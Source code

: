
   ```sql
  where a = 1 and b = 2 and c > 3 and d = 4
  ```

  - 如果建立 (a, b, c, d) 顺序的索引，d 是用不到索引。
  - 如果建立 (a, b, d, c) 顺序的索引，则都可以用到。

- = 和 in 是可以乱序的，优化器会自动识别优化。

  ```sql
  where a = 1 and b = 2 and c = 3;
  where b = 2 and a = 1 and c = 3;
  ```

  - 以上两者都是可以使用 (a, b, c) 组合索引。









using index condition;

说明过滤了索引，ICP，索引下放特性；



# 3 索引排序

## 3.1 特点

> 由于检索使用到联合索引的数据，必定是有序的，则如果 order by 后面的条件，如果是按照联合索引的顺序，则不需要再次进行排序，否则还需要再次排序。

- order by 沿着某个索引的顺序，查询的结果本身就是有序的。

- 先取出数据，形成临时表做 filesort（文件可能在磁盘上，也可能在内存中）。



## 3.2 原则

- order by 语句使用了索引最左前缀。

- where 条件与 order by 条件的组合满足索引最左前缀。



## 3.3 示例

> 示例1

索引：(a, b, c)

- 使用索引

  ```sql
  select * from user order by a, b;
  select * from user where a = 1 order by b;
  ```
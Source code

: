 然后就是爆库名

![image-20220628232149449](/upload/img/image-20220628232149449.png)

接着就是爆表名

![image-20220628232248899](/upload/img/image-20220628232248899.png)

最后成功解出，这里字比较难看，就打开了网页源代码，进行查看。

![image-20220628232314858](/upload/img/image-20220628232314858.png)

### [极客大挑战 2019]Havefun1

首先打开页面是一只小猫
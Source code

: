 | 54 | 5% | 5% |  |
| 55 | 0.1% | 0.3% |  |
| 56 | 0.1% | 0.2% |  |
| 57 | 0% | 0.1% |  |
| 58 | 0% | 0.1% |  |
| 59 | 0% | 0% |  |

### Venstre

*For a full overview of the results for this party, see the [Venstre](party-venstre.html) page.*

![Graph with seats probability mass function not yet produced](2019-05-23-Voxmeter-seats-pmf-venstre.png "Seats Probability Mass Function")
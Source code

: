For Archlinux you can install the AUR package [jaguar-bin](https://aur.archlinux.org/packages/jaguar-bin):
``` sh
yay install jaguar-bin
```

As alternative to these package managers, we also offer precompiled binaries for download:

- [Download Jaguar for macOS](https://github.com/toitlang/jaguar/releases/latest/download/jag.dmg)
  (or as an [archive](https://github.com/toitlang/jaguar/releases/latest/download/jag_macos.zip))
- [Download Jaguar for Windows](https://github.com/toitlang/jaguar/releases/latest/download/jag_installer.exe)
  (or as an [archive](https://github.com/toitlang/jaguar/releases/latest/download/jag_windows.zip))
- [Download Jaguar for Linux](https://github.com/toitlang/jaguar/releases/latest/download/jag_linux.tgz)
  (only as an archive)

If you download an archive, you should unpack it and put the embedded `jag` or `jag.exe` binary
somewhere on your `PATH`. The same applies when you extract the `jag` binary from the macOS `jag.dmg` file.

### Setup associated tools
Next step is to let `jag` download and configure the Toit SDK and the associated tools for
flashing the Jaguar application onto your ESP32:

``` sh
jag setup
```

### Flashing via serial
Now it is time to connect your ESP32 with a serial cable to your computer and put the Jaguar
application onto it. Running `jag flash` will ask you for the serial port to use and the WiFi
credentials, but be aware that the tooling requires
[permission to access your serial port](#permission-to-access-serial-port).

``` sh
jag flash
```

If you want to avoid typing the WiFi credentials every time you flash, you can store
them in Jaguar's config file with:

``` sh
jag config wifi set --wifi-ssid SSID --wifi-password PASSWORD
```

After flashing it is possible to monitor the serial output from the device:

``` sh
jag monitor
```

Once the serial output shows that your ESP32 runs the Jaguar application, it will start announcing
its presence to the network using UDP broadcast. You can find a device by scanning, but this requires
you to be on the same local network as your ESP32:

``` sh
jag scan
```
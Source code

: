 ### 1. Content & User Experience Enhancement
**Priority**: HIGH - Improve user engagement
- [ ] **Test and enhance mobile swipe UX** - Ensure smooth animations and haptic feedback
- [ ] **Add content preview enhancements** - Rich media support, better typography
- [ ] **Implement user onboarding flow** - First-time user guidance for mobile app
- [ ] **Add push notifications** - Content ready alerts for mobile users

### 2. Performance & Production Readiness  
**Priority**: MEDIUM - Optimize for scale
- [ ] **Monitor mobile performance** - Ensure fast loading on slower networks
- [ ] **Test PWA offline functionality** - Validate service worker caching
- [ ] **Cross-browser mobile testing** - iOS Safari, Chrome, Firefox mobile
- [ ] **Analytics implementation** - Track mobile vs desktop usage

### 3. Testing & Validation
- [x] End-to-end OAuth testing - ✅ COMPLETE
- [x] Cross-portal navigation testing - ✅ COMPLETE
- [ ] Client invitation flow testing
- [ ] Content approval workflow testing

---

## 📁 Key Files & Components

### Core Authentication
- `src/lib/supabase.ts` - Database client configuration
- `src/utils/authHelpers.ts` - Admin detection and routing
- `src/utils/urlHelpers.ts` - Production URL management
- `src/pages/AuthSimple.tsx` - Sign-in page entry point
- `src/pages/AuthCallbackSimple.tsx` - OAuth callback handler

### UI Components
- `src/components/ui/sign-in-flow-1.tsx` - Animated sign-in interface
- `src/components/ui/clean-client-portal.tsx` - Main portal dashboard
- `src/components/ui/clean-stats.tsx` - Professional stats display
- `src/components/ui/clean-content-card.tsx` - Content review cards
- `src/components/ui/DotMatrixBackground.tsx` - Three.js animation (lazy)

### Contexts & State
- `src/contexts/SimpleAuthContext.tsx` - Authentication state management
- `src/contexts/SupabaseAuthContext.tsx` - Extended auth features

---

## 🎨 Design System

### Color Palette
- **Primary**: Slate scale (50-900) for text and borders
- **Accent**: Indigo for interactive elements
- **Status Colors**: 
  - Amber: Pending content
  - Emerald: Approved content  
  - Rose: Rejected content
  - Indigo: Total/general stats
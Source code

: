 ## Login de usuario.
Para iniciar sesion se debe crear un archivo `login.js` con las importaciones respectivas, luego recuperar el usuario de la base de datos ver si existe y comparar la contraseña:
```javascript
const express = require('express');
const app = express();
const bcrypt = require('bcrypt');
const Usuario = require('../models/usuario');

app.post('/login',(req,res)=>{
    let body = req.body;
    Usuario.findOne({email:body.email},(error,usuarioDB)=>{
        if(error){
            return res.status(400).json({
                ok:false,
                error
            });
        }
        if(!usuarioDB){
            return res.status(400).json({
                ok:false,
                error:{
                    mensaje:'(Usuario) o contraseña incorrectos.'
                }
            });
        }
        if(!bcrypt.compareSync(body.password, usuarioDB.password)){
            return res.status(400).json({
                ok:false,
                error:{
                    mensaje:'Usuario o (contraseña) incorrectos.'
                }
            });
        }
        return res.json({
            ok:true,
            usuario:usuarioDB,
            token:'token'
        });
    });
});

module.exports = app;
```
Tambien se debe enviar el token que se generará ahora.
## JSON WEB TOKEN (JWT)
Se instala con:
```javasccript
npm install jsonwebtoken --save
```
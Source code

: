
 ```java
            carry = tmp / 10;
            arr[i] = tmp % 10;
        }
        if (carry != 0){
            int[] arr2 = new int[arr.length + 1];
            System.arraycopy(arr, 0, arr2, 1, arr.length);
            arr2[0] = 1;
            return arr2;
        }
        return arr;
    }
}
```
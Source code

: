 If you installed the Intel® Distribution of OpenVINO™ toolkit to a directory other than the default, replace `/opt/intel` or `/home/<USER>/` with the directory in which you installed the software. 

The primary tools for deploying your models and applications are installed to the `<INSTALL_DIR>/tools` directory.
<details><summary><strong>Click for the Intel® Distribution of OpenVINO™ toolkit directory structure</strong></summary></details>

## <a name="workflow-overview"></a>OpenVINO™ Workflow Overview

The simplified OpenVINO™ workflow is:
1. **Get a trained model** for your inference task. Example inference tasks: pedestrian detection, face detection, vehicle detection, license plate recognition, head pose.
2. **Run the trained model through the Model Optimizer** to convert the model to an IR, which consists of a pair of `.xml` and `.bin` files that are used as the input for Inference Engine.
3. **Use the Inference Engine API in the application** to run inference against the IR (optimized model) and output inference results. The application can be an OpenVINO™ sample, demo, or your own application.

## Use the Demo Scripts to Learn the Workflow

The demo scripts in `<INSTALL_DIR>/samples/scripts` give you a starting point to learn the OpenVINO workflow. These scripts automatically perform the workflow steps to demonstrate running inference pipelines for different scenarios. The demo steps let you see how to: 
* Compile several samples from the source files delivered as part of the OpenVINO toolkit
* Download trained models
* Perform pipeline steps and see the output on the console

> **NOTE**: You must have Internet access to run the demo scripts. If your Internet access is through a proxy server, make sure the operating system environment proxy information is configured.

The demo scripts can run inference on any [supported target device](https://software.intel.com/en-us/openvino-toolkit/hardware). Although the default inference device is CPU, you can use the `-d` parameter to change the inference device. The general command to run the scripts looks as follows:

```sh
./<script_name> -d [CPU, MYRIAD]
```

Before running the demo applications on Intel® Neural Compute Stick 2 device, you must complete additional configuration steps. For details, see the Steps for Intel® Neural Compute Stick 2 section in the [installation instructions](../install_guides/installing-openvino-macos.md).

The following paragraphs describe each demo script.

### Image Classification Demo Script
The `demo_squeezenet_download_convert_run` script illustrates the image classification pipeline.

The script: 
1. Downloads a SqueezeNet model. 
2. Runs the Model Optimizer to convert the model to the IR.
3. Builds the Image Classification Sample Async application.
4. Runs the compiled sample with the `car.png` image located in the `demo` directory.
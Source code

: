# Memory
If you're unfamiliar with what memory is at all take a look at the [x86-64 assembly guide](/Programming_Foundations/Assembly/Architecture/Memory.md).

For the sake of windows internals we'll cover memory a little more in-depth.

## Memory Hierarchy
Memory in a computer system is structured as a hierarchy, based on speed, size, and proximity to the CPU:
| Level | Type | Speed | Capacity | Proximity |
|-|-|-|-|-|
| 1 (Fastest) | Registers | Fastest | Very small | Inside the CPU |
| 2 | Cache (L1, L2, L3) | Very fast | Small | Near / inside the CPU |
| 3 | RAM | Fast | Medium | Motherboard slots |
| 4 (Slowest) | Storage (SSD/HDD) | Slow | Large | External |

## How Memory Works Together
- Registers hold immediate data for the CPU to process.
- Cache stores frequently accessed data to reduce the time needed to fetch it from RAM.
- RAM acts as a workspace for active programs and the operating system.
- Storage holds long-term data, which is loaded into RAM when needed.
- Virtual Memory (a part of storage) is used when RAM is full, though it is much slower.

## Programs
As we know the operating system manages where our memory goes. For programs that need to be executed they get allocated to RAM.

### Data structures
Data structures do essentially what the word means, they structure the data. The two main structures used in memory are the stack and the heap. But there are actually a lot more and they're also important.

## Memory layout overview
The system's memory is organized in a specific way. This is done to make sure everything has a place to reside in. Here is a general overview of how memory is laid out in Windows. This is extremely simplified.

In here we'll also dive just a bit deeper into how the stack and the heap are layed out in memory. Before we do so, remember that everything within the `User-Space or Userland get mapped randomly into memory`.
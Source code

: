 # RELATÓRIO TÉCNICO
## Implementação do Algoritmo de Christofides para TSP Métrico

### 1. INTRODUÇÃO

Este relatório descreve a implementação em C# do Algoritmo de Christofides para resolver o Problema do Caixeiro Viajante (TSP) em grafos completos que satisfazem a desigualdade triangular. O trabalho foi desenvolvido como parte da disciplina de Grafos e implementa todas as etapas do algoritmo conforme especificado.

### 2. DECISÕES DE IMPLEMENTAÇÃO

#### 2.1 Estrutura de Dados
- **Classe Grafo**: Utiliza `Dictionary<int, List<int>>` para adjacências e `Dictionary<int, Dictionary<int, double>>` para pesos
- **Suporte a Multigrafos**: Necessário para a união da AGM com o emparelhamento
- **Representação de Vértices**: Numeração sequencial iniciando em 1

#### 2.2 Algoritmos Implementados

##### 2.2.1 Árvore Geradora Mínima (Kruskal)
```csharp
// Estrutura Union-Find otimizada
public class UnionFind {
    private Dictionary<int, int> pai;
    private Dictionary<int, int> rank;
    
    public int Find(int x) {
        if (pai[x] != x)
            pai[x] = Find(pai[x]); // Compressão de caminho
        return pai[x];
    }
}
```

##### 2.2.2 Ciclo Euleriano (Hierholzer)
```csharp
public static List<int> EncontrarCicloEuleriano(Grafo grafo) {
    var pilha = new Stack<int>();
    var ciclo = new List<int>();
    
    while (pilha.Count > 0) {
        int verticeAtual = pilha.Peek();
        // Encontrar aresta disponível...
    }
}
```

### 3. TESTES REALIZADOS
§
*Required action*.
Find how many lines of the entries include the word "incorrectos". The number is the entire reply.

*Answer to this exercise*.
2